The Mile by Edinburgh author Craig Smith is a comic novel which follows a trio of lifelong friends as they roll down the Royal Mile on a pub crawl, a week before the Scottish Independence Referendum.
Ian, Euan and Stuart have different views on the impending decision on the country’s future. Ian, a staunch nationalist, sees the evening out as an opportunity to convert his dissenting mate Euan and undecided Stuart to the cause. Their best laid plans go a little agley however when they bump into ninety-five year-old Jock, who proves to be a character just as eccentric and colourful as his red tartan trousers.

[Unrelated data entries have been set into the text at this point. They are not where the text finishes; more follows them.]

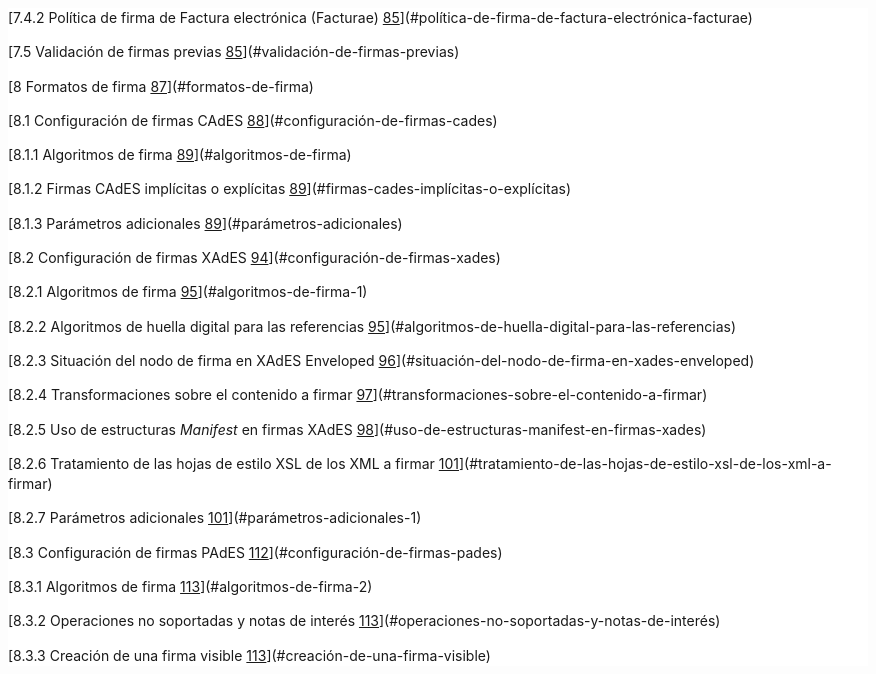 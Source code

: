 [7.4.2 Política de firma de Factura electrónica (Facturae)
[85](#política-de-firma-de-factura-electrónica-facturae)](#política-de-firma-de-factura-electrónica-facturae)

[7.5 Validación de firmas previas
[85](#validación-de-firmas-previas)](#validación-de-firmas-previas)

[8 Formatos de firma [87](#formatos-de-firma)](#formatos-de-firma)

[8.1 Configuración de firmas CAdES
[88](#configuración-de-firmas-cades)](#configuración-de-firmas-cades)

[8.1.1 Algoritmos de firma
[89](#algoritmos-de-firma)](#algoritmos-de-firma)

[8.1.2 Firmas CAdES implícitas o explícitas
[89](#firmas-cades-implícitas-o-explícitas)](#firmas-cades-implícitas-o-explícitas)

[8.1.3 Parámetros adicionales
[89](#parámetros-adicionales)](#parámetros-adicionales)

[8.2 Configuración de firmas XAdES
[94](#configuración-de-firmas-xades)](#configuración-de-firmas-xades)

[8.2.1 Algoritmos de firma
[95](#algoritmos-de-firma-1)](#algoritmos-de-firma-1)

[8.2.2 Algoritmos de huella digital para las referencias
[95](#algoritmos-de-huella-digital-para-las-referencias)](#algoritmos-de-huella-digital-para-las-referencias)

[8.2.3 Situación del nodo de firma en XAdES Enveloped
[96](#situación-del-nodo-de-firma-en-xades-enveloped)](#situación-del-nodo-de-firma-en-xades-enveloped)

[8.2.4 Transformaciones sobre el contenido a firmar
[97](#transformaciones-sobre-el-contenido-a-firmar)](#transformaciones-sobre-el-contenido-a-firmar)

[8.2.5 Uso de estructuras *Manifest* en firmas XAdES
[98](#uso-de-estructuras-manifest-en-firmas-xades)](#uso-de-estructuras-manifest-en-firmas-xades)

[8.2.6 Tratamiento de las hojas de estilo XSL de los XML a firmar
[101](#tratamiento-de-las-hojas-de-estilo-xsl-de-los-xml-a-firmar)](#tratamiento-de-las-hojas-de-estilo-xsl-de-los-xml-a-firmar)

[8.2.7 Parámetros adicionales
[101](#parámetros-adicionales-1)](#parámetros-adicionales-1)

[8.3 Configuración de firmas PAdES
[112](#configuración-de-firmas-pades)](#configuración-de-firmas-pades)

[8.3.1 Algoritmos de firma
[113](#algoritmos-de-firma-2)](#algoritmos-de-firma-2)

[8.3.2 Operaciones no soportadas y notas de interés
[113](#operaciones-no-soportadas-y-notas-de-interés)](#operaciones-no-soportadas-y-notas-de-interés)

[8.3.3 Creación de una firma visible
[113](#creación-de-una-firma-visible)](#creación-de-una-firma-visible)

As the group descend down the historic street, their anecdotes and antics get more and more fuelled by the amount of alcohol consumed. This provides some fine comic moments, in locations which will be immediately recognisable to Edinburgh locals and visitors alike.
In the hands of a less subtle writer, The Mile could have been a heavy-handed political diatribe. However, debut novelist Smith’s skill with pacing and dialogue instead seamlessly weaves the serious points into the narrative and his characters’ mouths, making them much more convincing. Also, much of the realistic banter is about the friends’ personal lives as well as their political leanings, widening the book’s appeal.
The Royal Mile itself is used as a setting and as a metaphor. From the proud heritage of the Castle, through the dark streets of the Canongate and on to the potential new dawn of the Parliament, the novel is as much about Scotland’s journey as it is about that of the three friends. Similarly, Jock himself is a semi-mythical microcosm of Scottish achievement, demonstrating his flair for bravery, enlightenment and — in one hilarious segment where he relieves himself outside the Tron Kirk — invention.
Like the pubs the characters stagger in and out of, The Mile is best suited for adult readers, with colourful but realistic language used throughout. At its whisky-soaked heart though, it is an enjoyable and human tale, which entertains rather than preaches — and by doing so makes its points far more engagingly than it otherwise would.
The Mile is out now as an e-book from Edinburgh publisher Pilrig Press. A paperback edition is also planned.